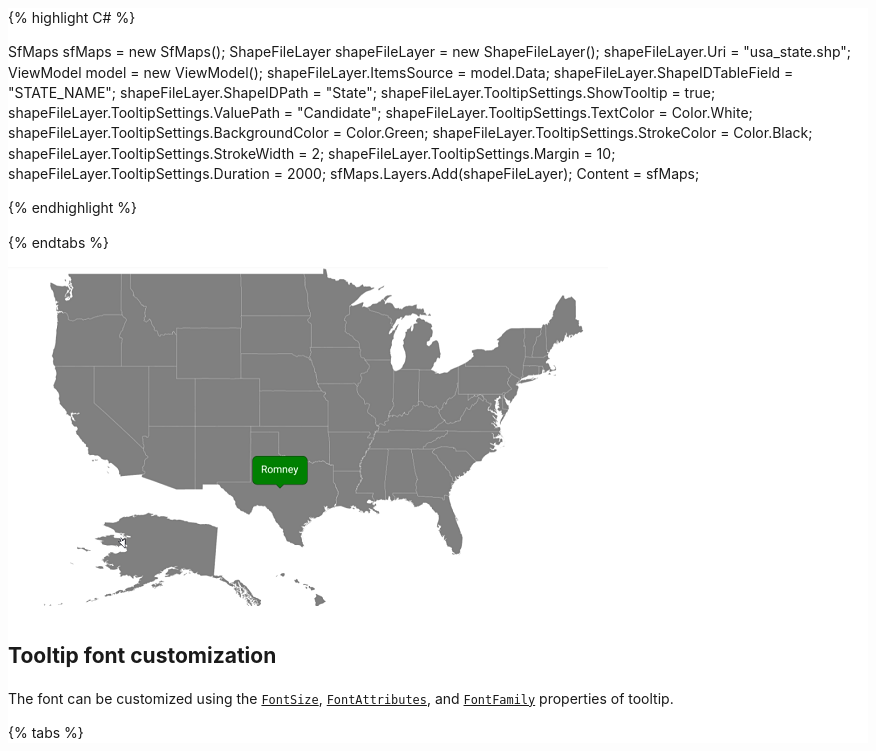 {% highlight C# %}

SfMaps sfMaps = new SfMaps();
ShapeFileLayer shapeFileLayer = new ShapeFileLayer();
shapeFileLayer.Uri = "usa_state.shp";
ViewModel model = new ViewModel();
shapeFileLayer.ItemsSource = model.Data;
shapeFileLayer.ShapeIDTableField = "STATE_NAME";
shapeFileLayer.ShapeIDPath = "State";
shapeFileLayer.TooltipSettings.ShowTooltip = true;
shapeFileLayer.TooltipSettings.ValuePath = "Candidate";
shapeFileLayer.TooltipSettings.TextColor = Color.White;
shapeFileLayer.TooltipSettings.BackgroundColor = Color.Green;
shapeFileLayer.TooltipSettings.StrokeColor = Color.Black;
shapeFileLayer.TooltipSettings.StrokeWidth = 2;
shapeFileLayer.TooltipSettings.Margin = 10;
shapeFileLayer.TooltipSettings.Duration = 2000;
sfMaps.Layers.Add(shapeFileLayer);
Content = sfMaps;

{% endhighlight %}

{% endtabs %} 

![Xamarin Tooltip Customization Image](Images/tooltip_customization.png)

## Tooltip font customization

The font can be customized using the [`FontSize`](https://help.syncfusion.com/cr/cref_files/xamarin/Syncfusion.SfMaps.XForms~Syncfusion.SfMaps.XForms.TooltipSetting~FontSize.html), [`FontAttributes`](https://help.syncfusion.com/cr/cref_files/xamarin/Syncfusion.SfMaps.XForms~Syncfusion.SfMaps.XForms.TooltipSetting~FontAttributes.html), and [`FontFamily`](https://help.syncfusion.com/cr/cref_files/xamarin/Syncfusion.SfMaps.XForms~Syncfusion.SfMaps.XForms.TooltipSetting~FontFamily.html) properties of tooltip.

{% tabs %} 
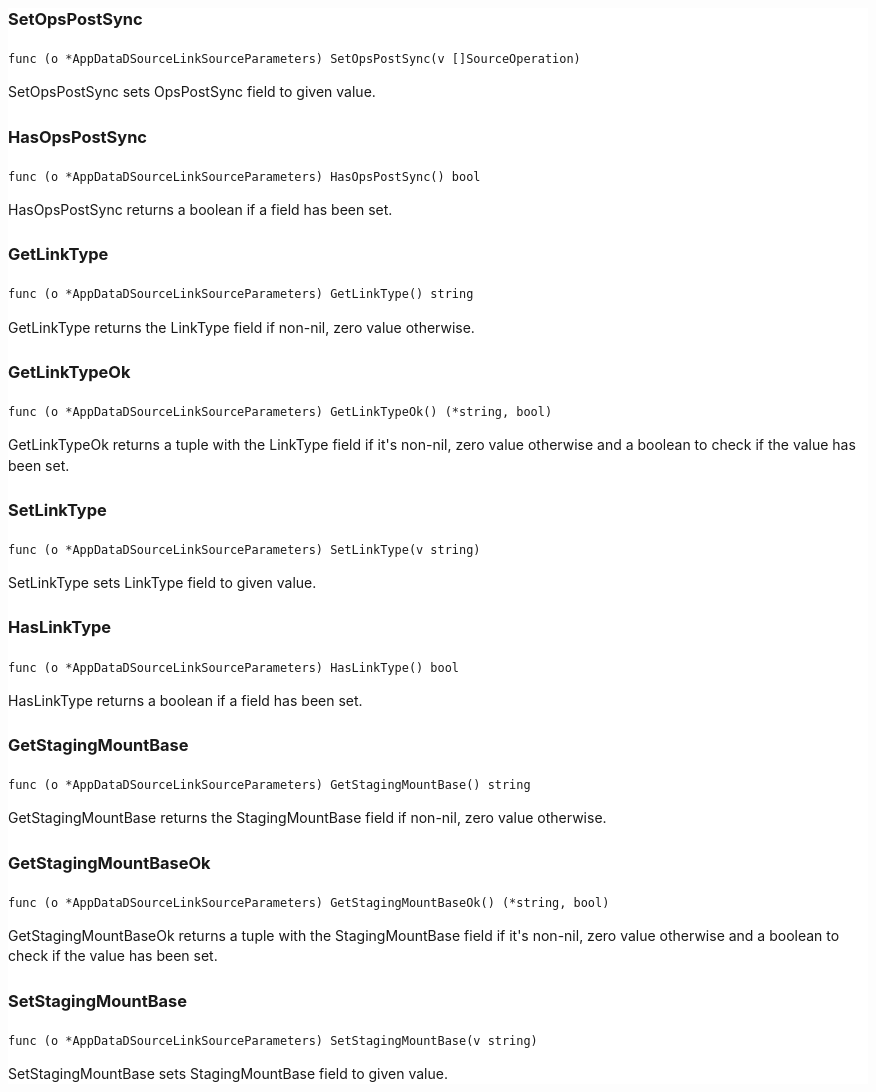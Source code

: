 ### SetOpsPostSync

`func (o *AppDataDSourceLinkSourceParameters) SetOpsPostSync(v []SourceOperation)`

SetOpsPostSync sets OpsPostSync field to given value.

### HasOpsPostSync

`func (o *AppDataDSourceLinkSourceParameters) HasOpsPostSync() bool`

HasOpsPostSync returns a boolean if a field has been set.

### GetLinkType

`func (o *AppDataDSourceLinkSourceParameters) GetLinkType() string`

GetLinkType returns the LinkType field if non-nil, zero value otherwise.

### GetLinkTypeOk

`func (o *AppDataDSourceLinkSourceParameters) GetLinkTypeOk() (*string, bool)`

GetLinkTypeOk returns a tuple with the LinkType field if it's non-nil, zero value otherwise
and a boolean to check if the value has been set.

### SetLinkType

`func (o *AppDataDSourceLinkSourceParameters) SetLinkType(v string)`

SetLinkType sets LinkType field to given value.

### HasLinkType

`func (o *AppDataDSourceLinkSourceParameters) HasLinkType() bool`

HasLinkType returns a boolean if a field has been set.

### GetStagingMountBase

`func (o *AppDataDSourceLinkSourceParameters) GetStagingMountBase() string`

GetStagingMountBase returns the StagingMountBase field if non-nil, zero value otherwise.

### GetStagingMountBaseOk

`func (o *AppDataDSourceLinkSourceParameters) GetStagingMountBaseOk() (*string, bool)`

GetStagingMountBaseOk returns a tuple with the StagingMountBase field if it's non-nil, zero value otherwise
and a boolean to check if the value has been set.

### SetStagingMountBase

`func (o *AppDataDSourceLinkSourceParameters) SetStagingMountBase(v string)`

SetStagingMountBase sets StagingMountBase field to given value.
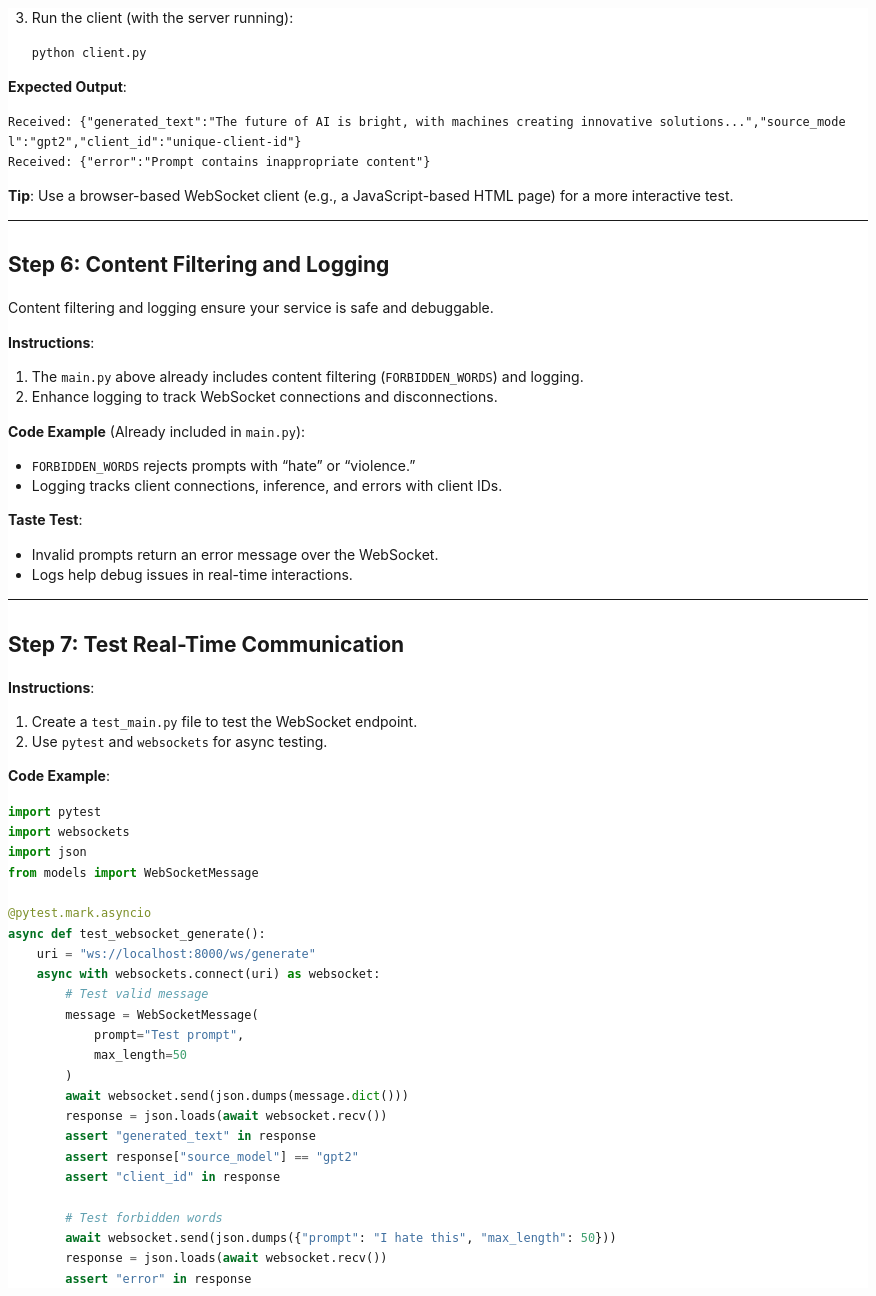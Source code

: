 3. Run the client (with the server running):
   ```bash
   python client.py
   ```

**Expected Output**:
```
Received: {"generated_text":"The future of AI is bright, with machines creating innovative solutions...","source_model":"gpt2","client_id":"unique-client-id"}
Received: {"error":"Prompt contains inappropriate content"}
```

**Tip**: Use a browser-based WebSocket client (e.g., a JavaScript-based HTML page) for a more interactive test.

---

## Step 6: Content Filtering and Logging

Content filtering and logging ensure your service is safe and debuggable.

**Instructions**:
1. The `main.py` above already includes content filtering (`FORBIDDEN_WORDS`) and logging.
2. Enhance logging to track WebSocket connections and disconnections.

**Code Example** (Already included in `main.py`):
- `FORBIDDEN_WORDS` rejects prompts with “hate” or “violence.”
- Logging tracks client connections, inference, and errors with client IDs.

**Taste Test**:
- Invalid prompts return an error message over the WebSocket.
- Logs help debug issues in real-time interactions.

---

## Step 7: Test Real-Time Communication


**Instructions**:
1. Create a `test_main.py` file to test the WebSocket endpoint.
2. Use `pytest` and `websockets` for async testing.

**Code Example**:
```python
import pytest
import websockets
import json
from models import WebSocketMessage

@pytest.mark.asyncio
async def test_websocket_generate():
    uri = "ws://localhost:8000/ws/generate"
    async with websockets.connect(uri) as websocket:
        # Test valid message
        message = WebSocketMessage(
            prompt="Test prompt",
            max_length=50
        )
        await websocket.send(json.dumps(message.dict()))
        response = json.loads(await websocket.recv())
        assert "generated_text" in response
        assert response["source_model"] == "gpt2"
        assert "client_id" in response
        
        # Test forbidden words
        await websocket.send(json.dumps({"prompt": "I hate this", "max_length": 50}))
        response = json.loads(await websocket.recv())
        assert "error" in response
```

#####

__WHAT THIS TASK INVOLVES__: Your task is to repeat the listing exactly while omitting its pictures.

__REPLY TO THE EXERCISE__:
 {% highlight C# %}

SfMaps sfMaps = new SfMaps();
ShapeFileLayer shapeFileLayer = new ShapeFileLayer();
shapeFileLayer.Uri = "usa_state.shp";
ViewModel model = new ViewModel();
shapeFileLayer.ItemsSource = model.Data;
shapeFileLayer.ShapeIDTableField = "STATE_NAME";
shapeFileLayer.ShapeIDPath = "State";
shapeFileLayer.TooltipSettings.ShowTooltip = true;
shapeFileLayer.TooltipSettings.ValuePath = "Candidate";
shapeFileLayer.TooltipSettings.TextColor = Color.White;
shapeFileLayer.TooltipSettings.BackgroundColor = Color.Green;
shapeFileLayer.TooltipSettings.StrokeColor = Color.Black;
shapeFileLayer.TooltipSettings.StrokeWidth = 2;
shapeFileLayer.TooltipSettings.Margin = 10;
shapeFileLayer.TooltipSettings.Duration = 2000;
sfMaps.Layers.Add(shapeFileLayer);
Content = sfMaps;

{% endhighlight %}

{% endtabs %} 

![Xamarin Tooltip Customization Image](Images/tooltip_customization.png)

## Tooltip font customization

The font can be customized using the [`FontSize`](https://help.syncfusion.com/cr/cref_files/xamarin/Syncfusion.SfMaps.XForms~Syncfusion.SfMaps.XForms.TooltipSetting~FontSize.html), [`FontAttributes`](https://help.syncfusion.com/cr/cref_files/xamarin/Syncfusion.SfMaps.XForms~Syncfusion.SfMaps.XForms.TooltipSetting~FontAttributes.html), and [`FontFamily`](https://help.syncfusion.com/cr/cref_files/xamarin/Syncfusion.SfMaps.XForms~Syncfusion.SfMaps.XForms.TooltipSetting~FontFamily.html) properties of tooltip.

{% tabs %} 
Source code

: ### SetOpsPostSync

`func (o *AppDataDSourceLinkSourceParameters) SetOpsPostSync(v []SourceOperation)`

SetOpsPostSync sets OpsPostSync field to given value.

### HasOpsPostSync

`func (o *AppDataDSourceLinkSourceParameters) HasOpsPostSync() bool`

HasOpsPostSync returns a boolean if a field has been set.

### GetLinkType

`func (o *AppDataDSourceLinkSourceParameters) GetLinkType() string`

GetLinkType returns the LinkType field if non-nil, zero value otherwise.

### GetLinkTypeOk

`func (o *AppDataDSourceLinkSourceParameters) GetLinkTypeOk() (*string, bool)`

GetLinkTypeOk returns a tuple with the LinkType field if it's non-nil, zero value otherwise
and a boolean to check if the value has been set.

### SetLinkType

`func (o *AppDataDSourceLinkSourceParameters) SetLinkType(v string)`

SetLinkType sets LinkType field to given value.

### HasLinkType

`func (o *AppDataDSourceLinkSourceParameters) HasLinkType() bool`

HasLinkType returns a boolean if a field has been set.

### GetStagingMountBase

`func (o *AppDataDSourceLinkSourceParameters) GetStagingMountBase() string`

GetStagingMountBase returns the StagingMountBase field if non-nil, zero value otherwise.

### GetStagingMountBaseOk

`func (o *AppDataDSourceLinkSourceParameters) GetStagingMountBaseOk() (*string, bool)`

GetStagingMountBaseOk returns a tuple with the StagingMountBase field if it's non-nil, zero value otherwise
and a boolean to check if the value has been set.

### SetStagingMountBase

`func (o *AppDataDSourceLinkSourceParameters) SetStagingMountBase(v string)`

SetStagingMountBase sets StagingMountBase field to given value.
Source code

: 3. Run the client (with the server running):
   ```bash
   python client.py
   ```

**Expected Output**:
```
Received: {"generated_text":"The future of AI is bright, with machines creating innovative solutions...","source_model":"gpt2","client_id":"unique-client-id"}
Received: {"error":"Prompt contains inappropriate content"}
```

**Tip**: Use a browser-based WebSocket client (e.g., a JavaScript-based HTML page) for a more interactive test.

---

## Step 6: Content Filtering and Logging

Content filtering and logging ensure your service is safe and debuggable.

**Instructions**:
1. The `main.py` above already includes content filtering (`FORBIDDEN_WORDS`) and logging.
2. Enhance logging to track WebSocket connections and disconnections.

**Code Example** (Already included in `main.py`):
- `FORBIDDEN_WORDS` rejects prompts with “hate” or “violence.”
- Logging tracks client connections, inference, and errors with client IDs.

**Taste Test**:
- Invalid prompts return an error message over the WebSocket.
- Logs help debug issues in real-time interactions.

---

## Step 7: Test Real-Time Communication


**Instructions**:
1. Create a `test_main.py` file to test the WebSocket endpoint.
2. Use `pytest` and `websockets` for async testing.

**Code Example**:
```python
import pytest
import websockets
import json
from models import WebSocketMessage

@pytest.mark.asyncio
async def test_websocket_generate():
    uri = "ws://localhost:8000/ws/generate"
    async with websockets.connect(uri) as websocket:
        # Test valid message
        message = WebSocketMessage(
            prompt="Test prompt",
            max_length=50
        )
        await websocket.send(json.dumps(message.dict()))
        response = json.loads(await websocket.recv())
        assert "generated_text" in response
        assert response["source_model"] == "gpt2"
        assert "client_id" in response
        
        # Test forbidden words
        await websocket.send(json.dumps({"prompt": "I hate this", "max_length": 50}))
        response = json.loads(await websocket.recv())
        assert "error" in response
```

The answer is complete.